This dynamically obfuscated scan chain (DOSC) structure for electronic hardware protects intellectual property from theft, tampering or counterfeiting. By restricting access to the test/scan architecture, this technique prevents would-be thieves or saboteurs from reverse engineering or determining the roles each part of a device plays. In a 2018 revelation called the “Big Hack,” spies in China managed to insert chips into computer systems that would have allowed external control of those systems. The spies accomplished this because numerous entities typically take part in the design, fabrication and assembly of complex electronic devices (such as the motherboards the spies sabotaged at one point during their manufacture). This incident points to the potential for IP theft, piracy, tampering, or counterfeiting, as well as for integrated circuit overproduction during production. While logic obfuscation mechanisms aim to prevent these threats by establishing trust across the production process, they remain ineffective due to their vulnerability to Boolean satisfiability (SAT) based attacks, which grant unauthorized access to obfuscated design information. Available SAT-resistant logic obfuscation techniques suffer from their own critical vulnerabilities as they are susceptible to “bypass attacks” that can easily circumvent the effect of the SAT-resistant logic locking scheme.
Researchers at the University of Florida have developed a dynamically obfuscated scan chain structure that improves obfuscated circuit design encryption by eliminating the threat of SAT attacks.

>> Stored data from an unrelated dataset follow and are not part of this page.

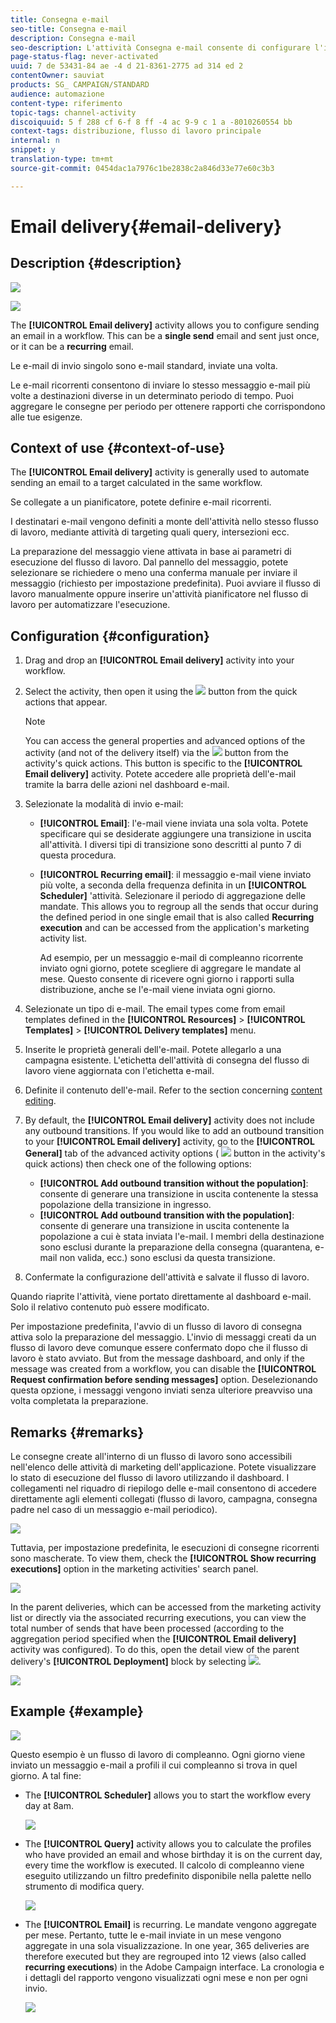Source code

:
 ```yaml
---
title: Consegna e-mail
seo-title: Consegna e-mail
description: Consegna e-mail
seo-description: L'attività Consegna e-mail consente di configurare l'invio di una sola e-mail di invio o di un'e-mail ricorrente in un flusso di lavoro.
page-status-flag: never-activated
uuid: 7 de 53431-84 ae -4 d 21-8361-2775 ad 314 ed 2
contentOwner: sauviat
products: SG_ CAMPAIGN/STANDARD
audience: automazione
content-type: riferimento
topic-tags: channel-activity
discoiquuid: 5 f 288 cf 6-f 8 ff -4 ac 9-9 c 1 a -8010260554 bb
context-tags: distribuzione, flusso di lavoro principale
internal: n
snippet: y
translation-type: tm+mt
source-git-commit: 0454dac1a7976c1be2838c2a846d33e77e60c3b3

---
```



# Email delivery{#email-delivery}

## Description {#description}

![](assets/email.png)

![](assets/recurrentemail.png)

The **[!UICONTROL Email delivery]** activity allows you to configure sending an email in a workflow. This can be a **single send** email and sent just once, or it can be a **recurring** email.

Le e-mail di invio singolo sono e-mail standard, inviate una volta.

Le e-mail ricorrenti consentono di inviare lo stesso messaggio e-mail più volte a destinazioni diverse in un determinato periodo di tempo. Puoi aggregare le consegne per periodo per ottenere rapporti che corrispondono alle tue esigenze.

## Context of use {#context-of-use}

The **[!UICONTROL Email delivery]** activity is generally used to automate sending an email to a target calculated in the same workflow.

Se collegate a un pianificatore, potete definire e-mail ricorrenti.

I destinatari e-mail vengono definiti a monte dell'attività nello stesso flusso di lavoro, mediante attività di targeting quali query, intersezioni ecc.

La preparazione del messaggio viene attivata in base ai parametri di esecuzione del flusso di lavoro. Dal pannello del messaggio, potete selezionare se richiedere o meno una conferma manuale per inviare il messaggio (richiesto per impostazione predefinita). Puoi avviare il flusso di lavoro manualmente oppure inserire un'attività pianificatore nel flusso di lavoro per automatizzare l'esecuzione.

## Configuration {#configuration}

1. Drag and drop an **[!UICONTROL Email delivery]** activity into your workflow.
1. Select the activity, then open it using the ![](assets/edit_darkgrey-24px.png) button from the quick actions that appear.

   >[!NOTE]
   >
   >You can access the general properties and advanced options of the activity (and not of the delivery itself) via the ![](assets/dlv_activity_params-24px.png) button from the activity's quick actions. This button is specific to the **[!UICONTROL Email delivery]** activity. Potete accedere alle proprietà dell'e-mail tramite la barra delle azioni nel dashboard e-mail.

1. Selezionate la modalità di invio e-mail:

   * **[!UICONTROL Email]**: l'e-mail viene inviata una sola volta. Potete specificare qui se desiderate aggiungere una transizione in uscita all'attività. I diversi tipi di transizione sono descritti al punto 7 di questa procedura.
   * **[!UICONTROL Recurring email]**: il messaggio e-mail viene inviato più volte, a seconda della frequenza definita in un **[!UICONTROL Scheduler]** 'attività. Selezionare il periodo di aggregazione delle mandate. This allows you to regroup all the sends that occur during the defined period in one single email that is also called **Recurring execution** and can be accessed from the application's marketing activity list.

      Ad esempio, per un messaggio e-mail di compleanno ricorrente inviato ogni giorno, potete scegliere di aggregare le mandate al mese. Questo consente di ricevere ogni giorno i rapporti sulla distribuzione, anche se l'e-mail viene inviata ogni giorno.

1. Selezionate un tipo di e-mail. The email types come from email templates defined in the **[!UICONTROL Resources]** &gt; **[!UICONTROL Templates]** &gt; **[!UICONTROL Delivery templates]** menu.
1. Inserite le proprietà generali dell'e-mail. Potete allegarlo a una campagna esistente. L'etichetta dell'attività di consegna del flusso di lavoro viene aggiornata con l'etichetta e-mail.
1. Definite il contenuto dell'e-mail. Refer to the section concerning [content editing](../../designing/using/about-email-content-design.md).
1. By default, the **[!UICONTROL Email delivery]** activity does not include any outbound transitions. If you would like to add an outbound transition to your **[!UICONTROL Email delivery]** activity, go to the **[!UICONTROL General]** tab of the advanced activity options ( ![](assets/dlv_activity_params-24px.png) button in the activity's quick actions) then check one of the following options:

   * **[!UICONTROL Add outbound transition without the population]**: consente di generare una transizione in uscita contenente la stessa popolazione della transizione in ingresso.
   * **[!UICONTROL Add outbound transition with the population]**: consente di generare una transizione in uscita contenente la popolazione a cui è stata inviata l'e-mail. I membri della destinazione sono esclusi durante la preparazione della consegna (quarantena, e-mail non valida, ecc.) sono esclusi da questa transizione.

1. Confermate la configurazione dell'attività e salvate il flusso di lavoro.

Quando riaprite l'attività, viene portato direttamente al dashboard e-mail. Solo il relativo contenuto può essere modificato.

Per impostazione predefinita, l'avvio di un flusso di lavoro di consegna attiva solo la preparazione del messaggio. L'invio di messaggi creati da un flusso di lavoro deve comunque essere confermato dopo che il flusso di lavoro è stato avviato. But from the message dashboard, and only if the message was created from a workflow, you can disable the **[!UICONTROL Request confirmation before sending messages]** option. Deselezionando questa opzione, i messaggi vengono inviati senza ulteriore preavviso una volta completata la preparazione.

## Remarks {#remarks}

Le consegne create all'interno di un flusso di lavoro sono accessibili nell'elenco delle attività di marketing dell'applicazione. Potete visualizzare lo stato di esecuzione del flusso di lavoro utilizzando il dashboard. I collegamenti nel riquadro di riepilogo delle e-mail consentono di accedere direttamente agli elementi collegati (flusso di lavoro, campagna, consegna padre nel caso di un messaggio e-mail periodico).

![](assets/wkf_display_recurrent_executions_2.png)

Tuttavia, per impostazione predefinita, le esecuzioni di consegne ricorrenti sono mascherate. To view them, check the **[!UICONTROL Show recurring executions]** option in the marketing activities' search panel.

![](assets/wkf_display_recurrent_executions.png)

In the parent deliveries, which can be accessed from the marketing activity list or directly via the associated recurring executions, you can view the total number of sends that have been processed (according to the aggregation period specified when the **[!UICONTROL Email delivery]** activity was configured). To do this, open the detail view of the parent delivery's **[!UICONTROL Deployment]** block by selecting ![](assets/wkf_dlv_detail_button.png).

![](assets/wkf_display_recurrent_executions_3.png)

## Example {#example}

![](assets/wkf_delivery_example_1.png)

Questo esempio è un flusso di lavoro di compleanno. Ogni giorno viene inviato un messaggio e-mail a profili il cui compleanno si trova in quel giorno. A tal fine:

* The **[!UICONTROL Scheduler]** allows you to start the workflow every day at 8am.

   ![](assets/wkf_delivery_example_2.png)

* The **[!UICONTROL Query]** activity allows you to calculate the profiles who have provided an email and whose birthday it is on the current day, every time the workflow is executed. Il calcolo di compleanno viene eseguito utilizzando un filtro predefinito disponibile nella palette nello strumento di modifica query.

   ![](assets/wkf_delivery_example_3.png)

* The **[!UICONTROL Email]** is recurring. Le mandate vengono aggregate per mese. Pertanto, tutte le e-mail inviate in un mese vengono aggregate in una sola visualizzazione. In one year, 365 deliveries are therefore executed but they are regrouped into 12 views (also called **recurring executions**) in the Adobe Campaign interface. La cronologia e i dettagli del rapporto vengono visualizzati ogni mese e non per ogni invio.

   ![](assets/wkf_delivery_example_4.png)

Rather than directly making logic locking more resilient, this system prevents SAT attacks by denying unauthorized access to the scan chain and testing architecture of an integrated circuit, thereby rendering reverse engineering by SAT infeasible.
Logic obfuscation technique that makes integrated circuits resilient to IP piracy and modification by untrusted entities in the production process
This logic obfuscation technique takes scan chain length, obfuscation key length, permutation rate, and other factors as input parameters and automatically produces a dynamically obfuscated scan chain (DOSC) design that resists SAT and bypass attacks. The DOSC architecture employs of a feedback shift register that takes a trusted control vector as input and dynamically generates an obfuscation key as output, protecting it via a shadow chain. After generating scan cells based on the obfuscation key and shadow chains, the system combines test patterns and responses to confuse attackers as to the original obfuscated logic. This DOSC architecture in an integrated circuit denies unauthorized users access to the circuit’s testing infrastructure, eliminating vulnerability to SAT attacks.